Interestingly, the 3D structure analyses have demonstrated that the novel identified mutations (p.F57fs, p.K77fs, and p.G332E) and most of the reported mutations (p.G65D, p.S68L, p.Q82X, p.146fs, p.K156fs, p.E118fs, p.W188X, p.N334, p.E258fs, p.S270fs, p.Y335fs, and p.Y216X) are located in the catalytic domain of the FUCA1 protein (Fig.2D). These are mainly frameshift variations, which affect the helices surrounding the central axis of this catalytic domain. Moreover, among the observed missense mutations, four were close to the catalytic sites, and three nonsense mutations were located on the sides. However, only four nonsense mutations (p.E380X, p.387X, p.G402X, and p.G427X) have been identified in the C-terminal domain of the FUCA1 protein [26] (Fig. 2D).

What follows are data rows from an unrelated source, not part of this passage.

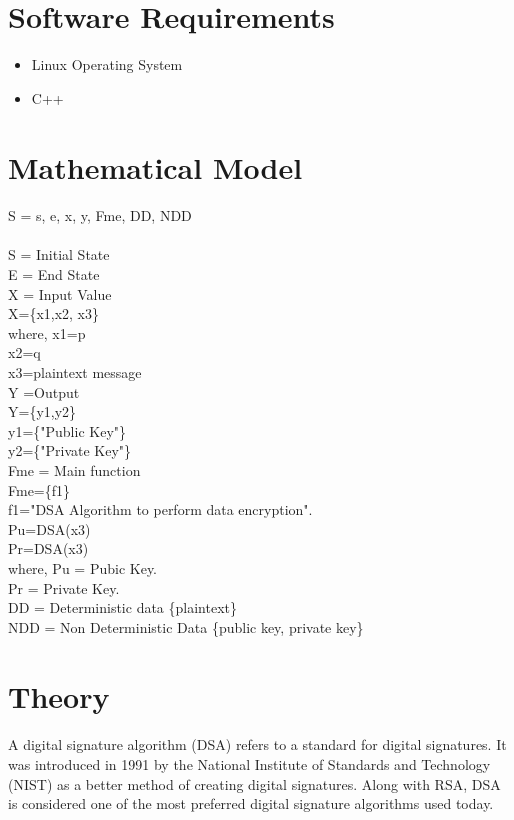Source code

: \documentclass[a4paper,12pt]{article}
\begin{document}
\section{Software Requirements}
	\begin{itemize}
		\item	Linux Operating System
		\item	C++
	\end{itemize}
	
\section{Mathematical Model}
\paragraph{} 
S 	= {s, e, x, y, Fme, DD, NDD}  											\\\\
S   =   Initial State  										\\
E 	=   End State  																\\
X	= Input Value\\
X=\{x1,x2, x3\} \\
where,  x1=p\\
x2=q\\
x3=plaintext message\\
Y	=Output\\
Y=\{y1,y2\}\\
y1=\{"Public Key"\}\\
y2=\{"Private Key"\}\\
Fme 	= 	Main function \\
Fme=\{f1\}\\f1="DSA Algorithm to perform data encryption".\\
Pu=DSA(x3)\\
Pr=DSA(x3)\\
where, Pu = Pubic Key.\\
Pr = Private Key.\\
DD 	= 	Deterministic data \{plaintext\}\\
NDD	= 	Non Deterministic Data \{public key, private key\}			\\
	
		
	
\section{Theory}
	\paragraph{} A digital signature algorithm (DSA) refers to a standard for digital signatures. It was introduced in 1991 by the National Institute of Standards and Technology (NIST) as a better method of creating digital signatures. Along with RSA, DSA is considered one of the most preferred digital signature algorithms used today.
\end{document}
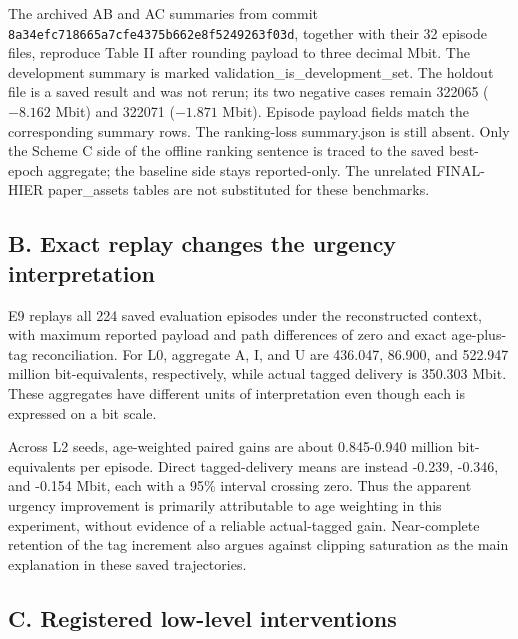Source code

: The archived AB and AC summaries from commit \nolinkurl{8a34efc718665a7cfe4375b662e8f5249263f03d}, together with their 32 episode files, reproduce Table II after rounding payload to three decimal Mbit. The development summary is marked validation\_is\_development\_set. The holdout file is a saved result and was not rerun; its two negative cases remain 322065 ($-8.162$ Mbit) and 322071 ($-1.871$ Mbit). Episode payload fields match the corresponding summary rows. The ranking-loss summary.json is still absent. Only the Scheme C side of the offline ranking sentence is traced to the saved best-epoch aggregate; the baseline side stays reported-only. The unrelated FINAL-HIER paper\_assets tables are not substituted for these benchmarks.

\subsection*{B. Exact replay changes the urgency interpretation}

E9 replays all 224 saved evaluation episodes under the reconstructed context, with maximum reported payload and path differences of zero and exact age-plus-tag reconciliation. For L0, aggregate A, I, and U are 436.047, 86.900, and 522.947 million bit-equivalents, respectively, while actual tagged delivery is 350.303 Mbit. These aggregates have different units of interpretation even though each is expressed on a bit scale.

Across L2 seeds, age-weighted paired gains are about 0.845-0.940 million bit-equivalents per episode. Direct tagged-delivery means are instead -0.239, -0.346, and -0.154 Mbit, each with a 95\% interval crossing zero. Thus the apparent urgency improvement is primarily attributable to age weighting in this experiment, without evidence of a reliable actual-tagged gain. Near-complete retention of the tag increment also argues against clipping saturation as the main explanation in these saved trajectories.

\subsection*{C. Registered low-level interventions}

In addition to these mutations, a large number of FUCA1 sequence variations were identified in the Tunisian fucosidosis alleles (Table 2). The noncoding variations (rs180788085, rs907245739, rs1329117558, rs965877153T, and rs1344267327) and coding variations (p.P10R, p.L172L, p.L194N, p.P213P, and p.Y216F) polymorphisms/sequence variants do not change the disease phenotype because the same polymorphisms cause severe (P1 andP2) and milder patient (P3) phenotypes. However, several findings support the notion that polymorphisms of many genes may play a role in the pathophysiology of a major disease, such as infectious diseases in diabetics, tuberculosis, and leishmaniasis [26]. A large variability in clinical responses is observed, which justifies the crucial role of SNPs in the pathophysiology of these diseases, especially when the polymorphisms are located in the promoter regions [27]. We hypothesize their participation in the regulation of molecular mechanisms.
The characterization of these mutations aims to elucidate the allelic heterogeneity of fucosidosis phenotypic aspects, thereby providing more information on the impact of the mutant residues on the FUCA1 structure. These findings will be of importance in the development of new approaches for therapies in patients with fucosidosis.